There are many things that are against the team at the moment. One of which is that in a difficult run you normally secure the defence, pack out the midfield and become hard to beat. But when the points gap has quickly grown, this is not actually easy to do, because we are already chasing the pack. There is also the fact that teams still see Chelsea as a major scalp and raise their games accordingly. This is not a complaint, just a fact and it makes it harder. There is also the brutal truth that some of the fear factor has dissipated for the opposition each week. It takes years to grow that feeling but it can slip away quickly. It hasn’t totally gone yet, but we certainly need a few wins quickly to get inside the heads of weaker-minded opponents before the games start.

It remains a time for big personalities, strong characters and brave men. You find out about people not during the good times but during the harder times. The fans have stood strong at the Bridge under pressure, the players will have to do so between now and Christmas. This is no time to be looking around for help; it is the time for you to help others around you. Oddly enough when a player considers it that way, he often can forget about his own little lack of confidence and concentrate on the wider team ethic.

As a team you must find a positive. The most positive aspect I can find is that even though it has not been good we are only seven points off fourth place. That is something to aim for in the short term.

Last week in the quiz I asked which Porto players had previously played under Jose Mourinho. There is only one, the famous former Real Madrid goalkeeper Iker Casillas. A number of other entrants rather brilliantly suggested Helton Arruda, but his times at Uniao de Leiria and Porto just failed to overlap with Jose’s time at both clubs. There of course can only be one winner and this week it is Alexandre Kononchuk from Zaporozhye in Ukraine.

This time it is a tricky little question, could you tell me which Chelsea player started his career with Dreams? Answers as ever to me at [email protected] The randomly chosen winner from the correct answers will receive a Season Review DVD signed by one of the players.

Good luck and enjoy the international break.
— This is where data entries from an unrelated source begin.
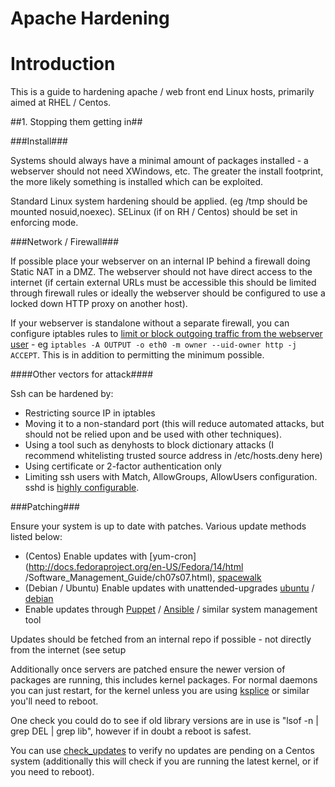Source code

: Apache Hardening
================

Introduction
============

This is a guide to hardening apache / web front end Linux hosts, primarily aimed at RHEL / Centos.


##1. Stopping them getting in##


###Install###

Systems should always have a minimal amount of packages installed - a webserver should not need XWindows, etc. The greater the install footprint, the more likely something is installed which can be exploited.

Standard Linux system hardening should be applied. (eg /tmp should be mounted nosuid,noexec). SELinux (if on RH / Centos) should be set in enforcing mode.

###Network / Firewall###

If possible place your webserver on an internal IP behind a firewall doing Static NAT in a DMZ. The webserver should not have direct access to the internet (if certain external URLs must be accessible this should be limited through firewall rules or ideally the webserver should be configured to use a locked down HTTP proxy on another host).

If your webserver is standalone without a separate firewall, you can configure iptables rules to [limit or block outgoing traffic from the webserver user](http://linuxpoison.blogspot.co.uk/2010/11/how-to-limit-network-access-by-user.html) - eg <code>iptables -A OUTPUT -o eth0 -m owner --uid-owner http -j ACCEPT</code>. This is in addition to permitting the minimum possible.

####Other vectors for attack####

Ssh can be hardened by: 

* Restricting source IP in iptables
* Moving it to a non-standard port (this will reduce automated attacks, but should not be relied upon and be used with other techniques).
* Using a tool such as denyhosts to block dictionary attacks (I recommend whitelisting trusted source address in /etc/hosts.deny here)
* Using certificate or 2-factor authentication only
* Limiting ssh users with Match, AllowGroups, AllowUsers configuration. sshd is [highly configurable](http://www.manpagez.com/man/5/sshd_config/).

###Patching###

Ensure your system is up to date with patches. Various update methods listed below:

* (Centos) Enable updates with [yum-cron](http://docs.fedoraproject.org/en-US/Fedora/14/html /Software_Management_Guide/ch07s07.html), [spacewalk](http://spacewalk.redhat.com/)
* (Debian / Ubuntu) Enable updates with unattended-upgrades [ubuntu](https://help.ubuntu.com/community/AutomaticSecurityUpdates) / [debian](https://wiki.debian.org/UnattendedUpgrades)
* Enable updates through [Puppet](http://puppetlabs.com/) / [Ansible](http://www.ansible.com/home) / similar system management tool

Updates should be fetched from an internal repo if possible - not directly from the internet (see setup

Additionally once servers are patched ensure the newer version of packages are running, this includes kernel packages. For normal daemons you can just restart, for the kernel unless you are using [ksplice](https://www.ksplice.com/) or similar you'll need to reboot.

One check you could do to see if old library versions are in use is "lsof -n | grep DEL | grep lib", however if in doubt a reboot is safest.

You can use [check_updates](http://exchange.nagios.org/directory/Plugins/Operating-Systems/Linux/check_updates/details) to verify no updates are pending on a Centos system (additionally this will check if you are running the latest kernel, or if you need to reboot).

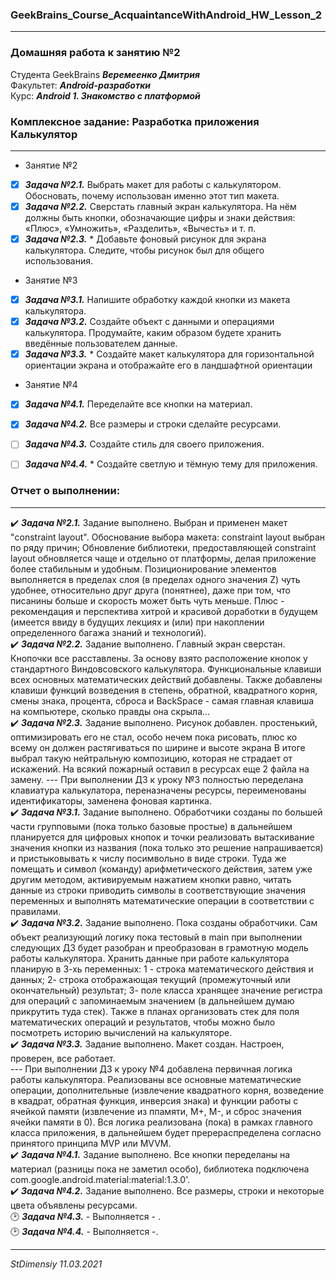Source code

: ### GeekBrains_Course_AcquaintanceWithAndroid_HW_Lesson_2
---
### Домашняя работа к занятию №2
Студента GeekBrains ***Веремеенко Дмитрия***    
Факультет: ***Android-разработки***    
Курс: ***Android 1. Знакомство с платформой***    
### Комплексное задание: Разработка приложения Калькулятор
---
- Занятие №2
- [X] ***Задача №2.1.***	Выбрать макет для работы с калькулятором. Обосновать, почему использован именно этот тип макета.   
- [X] ***Задача №2.2.***	Сверстать главный экран калькулятора. На нём должны быть кнопки, обозначающие цифры и знаки действия: «Плюс», «Умножить», «Разделить», «Вычесть» и т. п.    
- [X] ***Задача №2.3.***	* Добавьте фоновый рисунок для экрана калькулятора. Следите, чтобы рисунок был для общего использования. 
- Занятие №3 
- [X] ***Задача №3.1.***	Напишите обработку каждой кнопки из макета калькулятора.   
- [X] ***Задача №3.2.***	Создайте объект с данными и операциями калькулятора. Продумайте, каким образом будете хранить введённые пользователем данные.  
- [X] ***Задача №3.3.***	* Создайте макет калькулятора для горизонтальной ориентации экрана и отображайте его в ландшафтной ориентации
- Занятие №4 
- [X] ***Задача №4.1.***	Переделайте все кнопки на материал.   
- [X] ***Задача №4.2.***	Все размеры и строки сделайте ресурсами.  
- [ ] ***Задача №4.3.***	Создайте стиль для своего приложения.
- [ ] ***Задача №4.4.***	* Создайте светлую и тёмную тему для приложения.
  
     
### Отчет о выполнении:
---    
:heavy_check_mark: ***Задача №2.1.***	 Задание выполнено. Выбран и применен макет "constraint layout". Обоснование выбора макета: constraint layout выбран по ряду причин;
Обновление библиотеки, предоставляющей constraint layout обновляется чаще и отдельно от платформы, делая приложение более стабильным и удобным.
Позиционирование элементов выполняется в пределах слоя (в пределах одного значения Z) чуть удобнее, относительно друг друга (понятнее), даже при том, что писанины больше и скорость может быть чуть меньше.
Плюс  - рекомендация и перспектива хитрой и красивой доработки в будущем (имеется ввиду в будущих лекциях и (или) при накоплении определенного багажа знаний и технологий).                
:heavy_check_mark: ***Задача №2.2.***	 Задание выполнено. Главный экран сверстан. Кнопочки все расставлены. За основу взято расположение кнопок у стандартного Виндовсовского калькулятора.
Функциональные клавиши всех основных математических действий добавлены.
Также добавлены клавиши функций возведения в степень, обратной, квадратного корня, смены знака, процента, сброса и BackSpace - самая главная клавиша на компьютере, сколько правды она скрыла...       
:heavy_check_mark: ***Задача №2.3.***	 Задание выполнено. Рисунок добавлен. простенький, оптимизировать его не стал, особо нечем пока рисовать, плюс ко всему он должен растягиваться по ширине и высоте экрана В итоге выбрал такую нейтральную композицию, которая не страдает от искажений. На всякий пожарный оставил в ресурсах еще 2 файла на замену.
--- При выполнении ДЗ к уроку №3 полностью переделана клавиатура калькулатора, переназначены ресурсы, переименованы идентификаторы, заменена фоновая картинка.    
:heavy_check_mark: ***Задача №3.1.***	 Задание выполнено. Обработчики созданы по большей части групповыми (пока только базовые простые) в дальнейшем планируется для цифровых кнопок и точки реализовать вытаскивание значения кнопки из названия (пока только это решение напрашивается) и пристыковывать к числу посимвольно в виде строки. Туда же помещать и символ (команду) арифметического действия, затем уже другим методом, активируемым нажатием кнопки равно, читать данные из строки приводить символы в соответствующие значения переменных и выполнять математические операции в соответствии с правилами.                
:heavy_check_mark: ***Задача №3.2.***	 Задание выполнено. Пока созданы обработчики. Сам объект реализующий логику пока тестовый в main при выполнении следующих ДЗ будет разобран и преобразован в грамотную модель работы калькулятора. Хранить данные при работе калькулятора планирую в 3-хь переменных: 1 - строка математического действия и данных; 2- строка отображающая текущий (промежуточный или окончательный) результат; 3- поле класса хранящее значение регистра для операций с запоминаемым значением (в дальнейшем думаю прикрутить туда стек). Также в планах организовать стек для поля математических операций и результатов, чтобы можно было посмотреть историю вычислений на калькуляторе.       
:heavy_check_mark: ***Задача №3.3.***	 Задание выполнено. Макет создан. Настроен, проверен, все работает.        
--- При выполнении ДЗ к уроку №4 добавлена первичная логика работы калькулятора. Реализованы все основные математические операции, дополнительные (извлечение квадратного корня, возведение в квадрат, обратная функция, инверсия знака) и функции работы с ячейкой памяти (извлечение из ппамяти, M+, M-, и  сброс значения ячейки памяти в 0). Вся логика реализована (пока) в рамках главного класса приложения, в дальнейшем будет пререраспределена согласно принятого принципа MVP или MVVM.   
:heavy_check_mark: ***Задача №4.1.***	 Задание выполнено. Все кнопки переделаны на материал (разницы пока не заметил особо), библиотека подключена com.google.android.material:material:1.3.0'.                
:heavy_check_mark: ***Задача №4.2.***	 Задание выполнено. Все размеры, строки и некоторые цвета объявлены ресурсами.       
:clock2: ***Задача №4.3.***	 - Выполняется - .        
:clock2: ***Задача №4.4.***	 - Выполняется -.  
  

---   

*StDimensiy 11.03.2021*
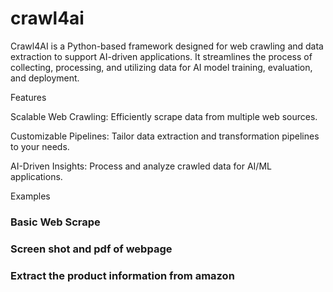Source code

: # crawl4ai


Crawl4AI is a Python-based framework designed for web crawling and data extraction to support AI-driven applications. It streamlines the process of collecting, processing, and utilizing data for AI model training, evaluation, and deployment.

Features

Scalable Web Crawling: Efficiently scrape data from multiple web sources.

Customizable Pipelines: Tailor data extraction and transformation pipelines to your needs.

AI-Driven Insights: Process and analyze crawled data for AI/ML applications.


Examples 
### Basic Web Scrape  
### Screen shot and pdf of webpage 
### Extract the product information from amazon

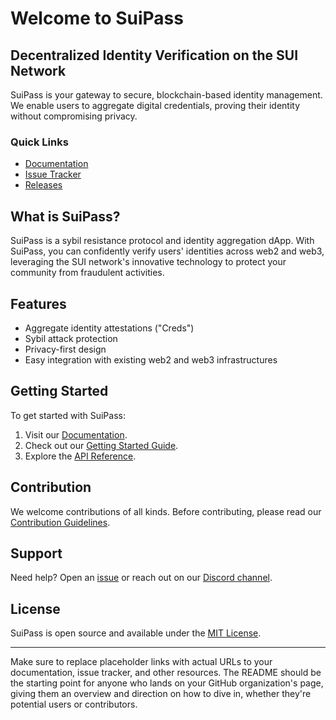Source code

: # Welcome to SuiPass

## Decentralized Identity Verification on the SUI Network

SuiPass is your gateway to secure, blockchain-based identity management. We enable users to aggregate digital credentials, proving their identity without compromising privacy.

### Quick Links
- [Documentation](https://github.com/SuiPass/suipass/docs)
- [Issue Tracker](https://github.com/SuiPass/suipass/issues)
- [Releases](https://github.com/SuiPass/suipass/releases)

## What is SuiPass?
SuiPass is a sybil resistance protocol and identity aggregation dApp. With SuiPass, you can confidently verify users' identities across web2 and web3, leveraging the SUI network's innovative technology to protect your community from fraudulent activities.

## Features
- Aggregate identity attestations ("Creds")
- Sybil attack protection
- Privacy-first design
- Easy integration with existing web2 and web3 infrastructures

## Getting Started
To get started with SuiPass:
1. Visit our [Documentation](https://github.com/SuiPass/suipass/docs).
2. Check out our [Getting Started Guide](https://github.com/SuiPass/suipass/docs/getting-started.md).
3. Explore the [API Reference](https://github.com/SuiPass/suipass/docs/api-reference.md).

## Contribution
We welcome contributions of all kinds. Before contributing, please read our [Contribution Guidelines](CONTRIBUTING.md).

## Support
Need help? Open an [issue](https://github.com/SuiPass/suipass/issues) or reach out on our [Discord channel](#).

## License
SuiPass is open source and available under the [MIT License](LICENSE).

---

Make sure to replace placeholder links with actual URLs to your documentation, issue tracker, and other resources. The README should be the starting point for anyone who lands on your GitHub organization's page, giving them an overview and direction on how to dive in, whether they're potential users or contributors.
Personally the pressure of being a fan will not leave me as I will be at the Scotland v Poland game which will go a long way to decide if my beloved home country makes it out of the group stages. I am hoping my country can somehow stop Robert Lewandowski, and you think Chelsea have problems!

  • 4 weeks later...
  • Author

Pat Nevin: Sticking together

COLUMN TUE 3 NOV 2015

In his column this week, Chelsea legend Pat Nevin writes about how the attitude of the fans in testing circumstances is an important strength of this club…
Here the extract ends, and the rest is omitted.